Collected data
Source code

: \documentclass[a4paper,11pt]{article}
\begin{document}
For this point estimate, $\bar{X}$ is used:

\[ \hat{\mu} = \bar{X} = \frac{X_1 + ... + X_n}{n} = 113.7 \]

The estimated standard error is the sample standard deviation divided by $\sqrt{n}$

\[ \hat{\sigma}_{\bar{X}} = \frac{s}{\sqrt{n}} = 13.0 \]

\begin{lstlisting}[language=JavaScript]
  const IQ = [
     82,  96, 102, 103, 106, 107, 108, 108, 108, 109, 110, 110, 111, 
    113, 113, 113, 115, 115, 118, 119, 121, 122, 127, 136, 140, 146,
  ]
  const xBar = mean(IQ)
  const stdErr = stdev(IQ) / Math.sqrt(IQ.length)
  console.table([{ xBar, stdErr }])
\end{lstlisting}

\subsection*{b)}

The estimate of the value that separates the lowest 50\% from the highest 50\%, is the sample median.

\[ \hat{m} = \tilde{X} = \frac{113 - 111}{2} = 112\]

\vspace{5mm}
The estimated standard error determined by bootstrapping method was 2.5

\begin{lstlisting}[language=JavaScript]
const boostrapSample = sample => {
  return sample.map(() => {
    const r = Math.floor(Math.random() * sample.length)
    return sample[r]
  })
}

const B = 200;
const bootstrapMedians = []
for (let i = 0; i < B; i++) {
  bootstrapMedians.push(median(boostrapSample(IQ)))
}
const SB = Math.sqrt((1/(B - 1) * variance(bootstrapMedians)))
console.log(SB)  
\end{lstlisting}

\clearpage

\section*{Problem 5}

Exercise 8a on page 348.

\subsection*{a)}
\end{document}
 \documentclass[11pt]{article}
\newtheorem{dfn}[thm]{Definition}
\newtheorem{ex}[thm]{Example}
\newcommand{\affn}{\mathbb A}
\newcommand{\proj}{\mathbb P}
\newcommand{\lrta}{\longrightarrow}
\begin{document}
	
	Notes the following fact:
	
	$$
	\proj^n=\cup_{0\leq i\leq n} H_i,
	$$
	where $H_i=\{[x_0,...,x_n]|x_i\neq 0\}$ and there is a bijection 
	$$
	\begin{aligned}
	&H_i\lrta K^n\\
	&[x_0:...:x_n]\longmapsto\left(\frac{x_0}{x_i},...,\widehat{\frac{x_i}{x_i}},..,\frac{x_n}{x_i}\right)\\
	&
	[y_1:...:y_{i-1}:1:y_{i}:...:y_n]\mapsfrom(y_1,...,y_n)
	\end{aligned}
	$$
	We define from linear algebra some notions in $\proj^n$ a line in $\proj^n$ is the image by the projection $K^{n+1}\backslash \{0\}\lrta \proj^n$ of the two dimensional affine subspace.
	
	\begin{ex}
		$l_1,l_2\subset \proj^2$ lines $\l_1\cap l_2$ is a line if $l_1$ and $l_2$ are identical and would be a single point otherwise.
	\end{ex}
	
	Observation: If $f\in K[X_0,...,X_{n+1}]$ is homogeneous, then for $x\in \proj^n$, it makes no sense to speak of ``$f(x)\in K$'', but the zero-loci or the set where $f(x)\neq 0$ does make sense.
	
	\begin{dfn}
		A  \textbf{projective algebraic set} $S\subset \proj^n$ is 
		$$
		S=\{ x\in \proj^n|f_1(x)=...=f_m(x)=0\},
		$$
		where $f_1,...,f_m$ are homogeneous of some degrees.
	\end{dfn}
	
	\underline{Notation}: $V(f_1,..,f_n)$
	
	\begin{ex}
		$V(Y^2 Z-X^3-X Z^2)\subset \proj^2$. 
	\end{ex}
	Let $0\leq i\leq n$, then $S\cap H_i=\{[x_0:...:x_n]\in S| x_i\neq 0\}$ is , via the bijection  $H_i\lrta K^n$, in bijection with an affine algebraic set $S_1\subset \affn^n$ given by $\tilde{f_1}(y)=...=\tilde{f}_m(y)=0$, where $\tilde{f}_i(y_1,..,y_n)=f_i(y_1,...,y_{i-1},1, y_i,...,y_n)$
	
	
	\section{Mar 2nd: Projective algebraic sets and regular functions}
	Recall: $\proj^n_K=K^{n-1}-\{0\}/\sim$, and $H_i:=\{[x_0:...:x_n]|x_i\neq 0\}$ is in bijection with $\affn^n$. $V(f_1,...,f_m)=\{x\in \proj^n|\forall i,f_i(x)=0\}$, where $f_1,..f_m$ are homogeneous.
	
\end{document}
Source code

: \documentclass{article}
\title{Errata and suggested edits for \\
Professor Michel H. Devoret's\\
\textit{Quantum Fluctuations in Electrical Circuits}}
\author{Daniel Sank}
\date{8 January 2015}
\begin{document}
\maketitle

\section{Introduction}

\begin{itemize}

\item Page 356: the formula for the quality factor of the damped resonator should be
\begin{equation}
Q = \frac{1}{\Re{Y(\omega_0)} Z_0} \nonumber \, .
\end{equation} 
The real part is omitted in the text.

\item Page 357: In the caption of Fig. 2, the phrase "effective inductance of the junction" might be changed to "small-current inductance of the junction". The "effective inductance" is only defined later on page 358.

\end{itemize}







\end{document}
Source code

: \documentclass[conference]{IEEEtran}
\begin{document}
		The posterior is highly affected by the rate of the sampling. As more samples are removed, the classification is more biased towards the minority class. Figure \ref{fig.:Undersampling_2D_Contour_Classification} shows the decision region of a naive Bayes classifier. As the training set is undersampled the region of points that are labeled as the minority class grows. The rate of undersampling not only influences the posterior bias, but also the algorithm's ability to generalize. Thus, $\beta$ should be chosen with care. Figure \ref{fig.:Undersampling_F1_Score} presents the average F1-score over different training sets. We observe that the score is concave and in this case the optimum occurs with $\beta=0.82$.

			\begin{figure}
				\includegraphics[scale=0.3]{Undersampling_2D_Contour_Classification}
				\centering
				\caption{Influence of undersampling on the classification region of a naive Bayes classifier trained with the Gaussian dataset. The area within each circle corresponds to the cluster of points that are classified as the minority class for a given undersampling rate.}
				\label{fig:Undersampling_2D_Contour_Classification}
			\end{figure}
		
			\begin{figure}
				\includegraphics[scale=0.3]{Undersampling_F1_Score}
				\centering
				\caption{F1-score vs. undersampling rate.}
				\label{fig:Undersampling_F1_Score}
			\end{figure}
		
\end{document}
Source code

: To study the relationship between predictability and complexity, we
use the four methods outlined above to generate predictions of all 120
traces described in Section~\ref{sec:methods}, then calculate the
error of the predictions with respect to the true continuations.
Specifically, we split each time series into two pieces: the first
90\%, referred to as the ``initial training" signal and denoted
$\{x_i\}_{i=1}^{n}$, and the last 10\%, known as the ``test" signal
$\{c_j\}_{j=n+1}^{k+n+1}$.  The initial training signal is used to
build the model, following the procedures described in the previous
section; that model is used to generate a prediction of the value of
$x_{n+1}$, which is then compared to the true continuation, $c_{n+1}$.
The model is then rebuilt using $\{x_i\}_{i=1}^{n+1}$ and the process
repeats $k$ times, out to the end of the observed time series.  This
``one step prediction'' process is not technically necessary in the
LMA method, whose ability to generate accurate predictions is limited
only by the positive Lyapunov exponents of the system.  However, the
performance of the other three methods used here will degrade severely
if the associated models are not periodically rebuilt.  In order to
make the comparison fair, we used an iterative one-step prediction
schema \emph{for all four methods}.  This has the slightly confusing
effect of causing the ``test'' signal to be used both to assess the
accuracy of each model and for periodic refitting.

Aim of the exercise. Each line in which the string "xBar" is found must be copied from the data.

Problem solution.
  const xBar = mean(IQ)
  console.table([{ xBar, stdErr }])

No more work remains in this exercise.